## Exercise prompt
I would like every line of the records below that contains the word "from" copied.

##############################

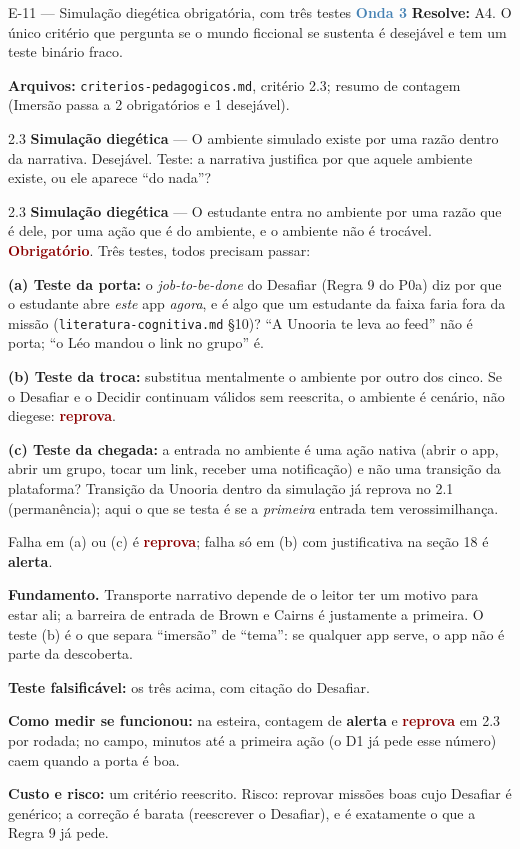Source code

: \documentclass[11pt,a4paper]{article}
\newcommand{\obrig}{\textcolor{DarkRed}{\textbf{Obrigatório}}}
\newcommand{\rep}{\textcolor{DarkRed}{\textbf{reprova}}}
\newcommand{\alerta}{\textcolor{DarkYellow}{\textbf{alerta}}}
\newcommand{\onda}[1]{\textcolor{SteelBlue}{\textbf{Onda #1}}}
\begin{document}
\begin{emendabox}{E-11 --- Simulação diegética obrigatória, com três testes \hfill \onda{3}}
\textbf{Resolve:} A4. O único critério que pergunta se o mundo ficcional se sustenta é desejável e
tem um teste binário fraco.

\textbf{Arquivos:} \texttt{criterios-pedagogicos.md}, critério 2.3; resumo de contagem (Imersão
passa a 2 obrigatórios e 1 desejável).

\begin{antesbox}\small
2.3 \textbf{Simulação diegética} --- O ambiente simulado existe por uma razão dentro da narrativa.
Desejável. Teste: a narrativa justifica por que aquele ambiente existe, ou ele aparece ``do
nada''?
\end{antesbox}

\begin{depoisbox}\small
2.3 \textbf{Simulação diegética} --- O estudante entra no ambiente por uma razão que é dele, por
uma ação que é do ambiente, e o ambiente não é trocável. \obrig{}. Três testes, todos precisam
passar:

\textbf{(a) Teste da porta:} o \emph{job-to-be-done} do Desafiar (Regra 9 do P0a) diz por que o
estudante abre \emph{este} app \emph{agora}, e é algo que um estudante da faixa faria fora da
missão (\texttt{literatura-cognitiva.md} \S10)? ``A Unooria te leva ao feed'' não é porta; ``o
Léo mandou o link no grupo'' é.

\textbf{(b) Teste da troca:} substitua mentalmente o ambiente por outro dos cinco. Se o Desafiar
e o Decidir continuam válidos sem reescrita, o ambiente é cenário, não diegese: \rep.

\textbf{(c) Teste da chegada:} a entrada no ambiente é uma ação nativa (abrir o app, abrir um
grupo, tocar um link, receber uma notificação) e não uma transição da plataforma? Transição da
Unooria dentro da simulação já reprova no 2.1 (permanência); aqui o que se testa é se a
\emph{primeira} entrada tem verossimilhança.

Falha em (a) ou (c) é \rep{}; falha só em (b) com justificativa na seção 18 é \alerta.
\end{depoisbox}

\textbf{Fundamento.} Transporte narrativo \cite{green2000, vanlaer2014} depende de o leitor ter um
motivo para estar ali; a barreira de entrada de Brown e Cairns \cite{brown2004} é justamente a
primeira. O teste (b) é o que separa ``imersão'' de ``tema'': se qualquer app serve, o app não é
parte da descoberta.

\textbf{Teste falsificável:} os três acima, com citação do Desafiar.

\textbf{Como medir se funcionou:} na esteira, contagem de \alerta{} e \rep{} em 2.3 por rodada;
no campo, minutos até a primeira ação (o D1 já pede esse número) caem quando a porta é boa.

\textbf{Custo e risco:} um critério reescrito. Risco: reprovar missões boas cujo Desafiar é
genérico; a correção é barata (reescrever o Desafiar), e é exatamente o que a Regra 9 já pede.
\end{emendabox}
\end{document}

##############################

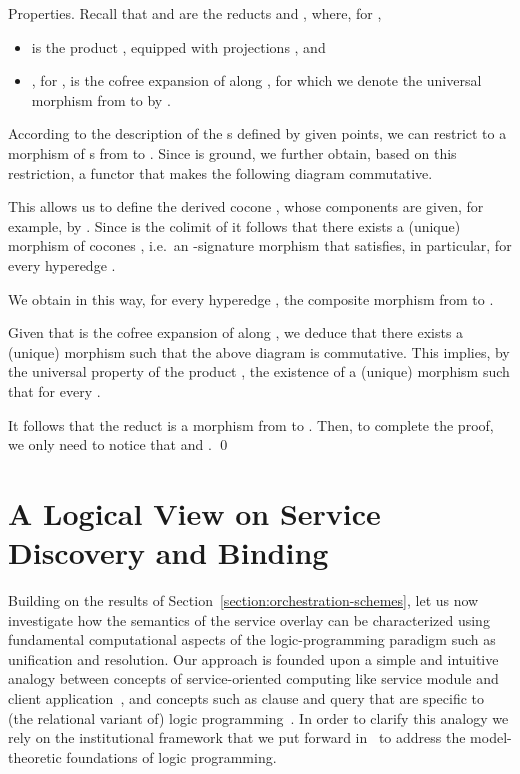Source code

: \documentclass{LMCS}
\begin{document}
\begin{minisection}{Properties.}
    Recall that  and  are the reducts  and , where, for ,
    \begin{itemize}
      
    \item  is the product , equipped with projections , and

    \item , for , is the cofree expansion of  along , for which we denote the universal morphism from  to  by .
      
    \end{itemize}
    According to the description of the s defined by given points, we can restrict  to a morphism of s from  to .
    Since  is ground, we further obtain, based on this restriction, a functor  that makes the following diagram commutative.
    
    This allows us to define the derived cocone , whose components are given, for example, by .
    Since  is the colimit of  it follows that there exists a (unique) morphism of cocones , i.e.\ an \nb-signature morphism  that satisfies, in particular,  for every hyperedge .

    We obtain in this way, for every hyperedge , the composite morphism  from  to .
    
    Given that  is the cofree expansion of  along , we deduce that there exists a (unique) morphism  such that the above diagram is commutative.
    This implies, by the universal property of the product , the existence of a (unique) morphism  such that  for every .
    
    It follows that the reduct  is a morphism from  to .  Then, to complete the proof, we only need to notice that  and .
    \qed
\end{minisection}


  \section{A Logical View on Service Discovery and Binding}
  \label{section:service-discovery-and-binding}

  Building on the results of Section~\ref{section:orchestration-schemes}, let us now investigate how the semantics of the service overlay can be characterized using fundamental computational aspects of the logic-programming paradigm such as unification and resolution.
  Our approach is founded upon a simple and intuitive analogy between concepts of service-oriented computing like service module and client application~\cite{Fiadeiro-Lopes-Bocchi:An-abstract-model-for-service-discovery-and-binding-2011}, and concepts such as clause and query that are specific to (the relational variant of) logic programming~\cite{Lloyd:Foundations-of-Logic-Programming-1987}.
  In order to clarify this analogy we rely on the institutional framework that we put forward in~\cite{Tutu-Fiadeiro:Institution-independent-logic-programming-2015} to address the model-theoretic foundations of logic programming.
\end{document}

##############################

## Exercise response
    \item , for , is the cofree expansion of  along , for which we denote the universal morphism from  to  by .
    According to the description of the s defined by given points, we can restrict  to a morphism of s from  to .
    We obtain in this way, for every hyperedge , the composite morphism  from  to .
    It follows that the reduct  is a morphism from  to .  Then, to complete the proof, we only need to notice that  and .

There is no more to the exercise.